### [Directions]
Transcribe the data as written, minus images.

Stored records

'''

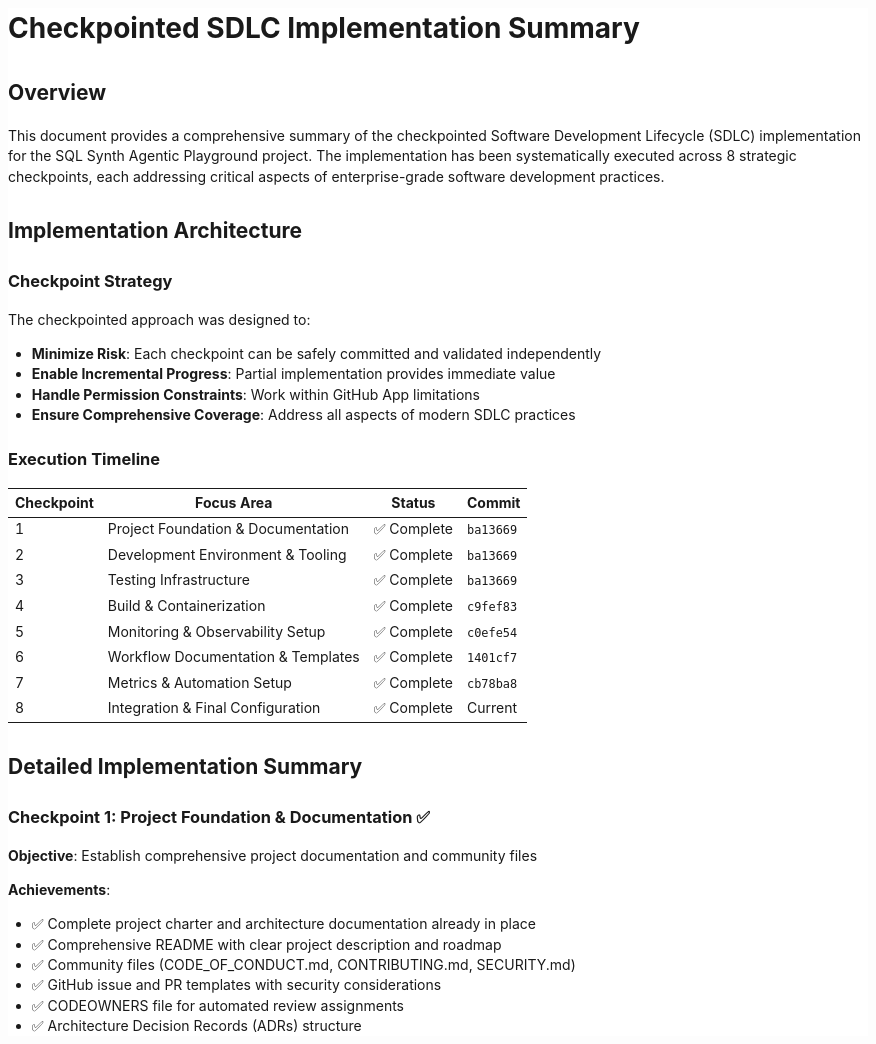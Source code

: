 # Checkpointed SDLC Implementation Summary

## Overview

This document provides a comprehensive summary of the checkpointed Software Development Lifecycle (SDLC) implementation for the SQL Synth Agentic Playground project. The implementation has been systematically executed across 8 strategic checkpoints, each addressing critical aspects of enterprise-grade software development practices.

## Implementation Architecture

### Checkpoint Strategy

The checkpointed approach was designed to:
- **Minimize Risk**: Each checkpoint can be safely committed and validated independently
- **Enable Incremental Progress**: Partial implementation provides immediate value
- **Handle Permission Constraints**: Work within GitHub App limitations
- **Ensure Comprehensive Coverage**: Address all aspects of modern SDLC practices

### Execution Timeline

| Checkpoint | Focus Area | Status | Commit |
|------------|------------|--------|--------|
| 1 | Project Foundation & Documentation | ✅ Complete | `ba13669` |
| 2 | Development Environment & Tooling | ✅ Complete | `ba13669` |
| 3 | Testing Infrastructure | ✅ Complete | `ba13669` |
| 4 | Build & Containerization | ✅ Complete | `c9fef83` |
| 5 | Monitoring & Observability Setup | ✅ Complete | `c0efe54` |
| 6 | Workflow Documentation & Templates | ✅ Complete | `1401cf7` |
| 7 | Metrics & Automation Setup | ✅ Complete | `cb78ba8` |
| 8 | Integration & Final Configuration | ✅ Complete | Current |

## Detailed Implementation Summary

### Checkpoint 1: Project Foundation & Documentation ✅

**Objective**: Establish comprehensive project documentation and community files

**Achievements**:
- ✅ Complete project charter and architecture documentation already in place
- ✅ Comprehensive README with clear project description and roadmap
- ✅ Community files (CODE_OF_CONDUCT.md, CONTRIBUTING.md, SECURITY.md)
- ✅ GitHub issue and PR templates with security considerations
- ✅ CODEOWNERS file for automated review assignments
- ✅ Architecture Decision Records (ADRs) structure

'''

### [Solution below]
Source code

: # Checkpointed SDLC Implementation Summary

## Overview

This document provides a comprehensive summary of the checkpointed Software Development Lifecycle (SDLC) implementation for the SQL Synth Agentic Playground project. The implementation has been systematically executed across 8 strategic checkpoints, each addressing critical aspects of enterprise-grade software development practices.

## Implementation Architecture

### Checkpoint Strategy

The checkpointed approach was designed to:
- **Minimize Risk**: Each checkpoint can be safely committed and validated independently
- **Enable Incremental Progress**: Partial implementation provides immediate value
- **Handle Permission Constraints**: Work within GitHub App limitations
- **Ensure Comprehensive Coverage**: Address all aspects of modern SDLC practices

### Execution Timeline

| Checkpoint | Focus Area | Status | Commit |
|------------|------------|--------|--------|
| 1 | Project Foundation & Documentation | ✅ Complete | `ba13669` |
| 2 | Development Environment & Tooling | ✅ Complete | `ba13669` |
| 3 | Testing Infrastructure | ✅ Complete | `ba13669` |
| 4 | Build & Containerization | ✅ Complete | `c9fef83` |
| 5 | Monitoring & Observability Setup | ✅ Complete | `c0efe54` |
| 6 | Workflow Documentation & Templates | ✅ Complete | `1401cf7` |
| 7 | Metrics & Automation Setup | ✅ Complete | `cb78ba8` |
| 8 | Integration & Final Configuration | ✅ Complete | Current |

## Detailed Implementation Summary

### Checkpoint 1: Project Foundation & Documentation ✅

**Objective**: Establish comprehensive project documentation and community files

**Achievements**:
- ✅ Complete project charter and architecture documentation already in place
- ✅ Comprehensive README with clear project description and roadmap
- ✅ Community files (CODE_OF_CONDUCT.md, CONTRIBUTING.md, SECURITY.md)
- ✅ GitHub issue and PR templates with security considerations
- ✅ CODEOWNERS file for automated review assignments
- ✅ Architecture Decision Records (ADRs) structure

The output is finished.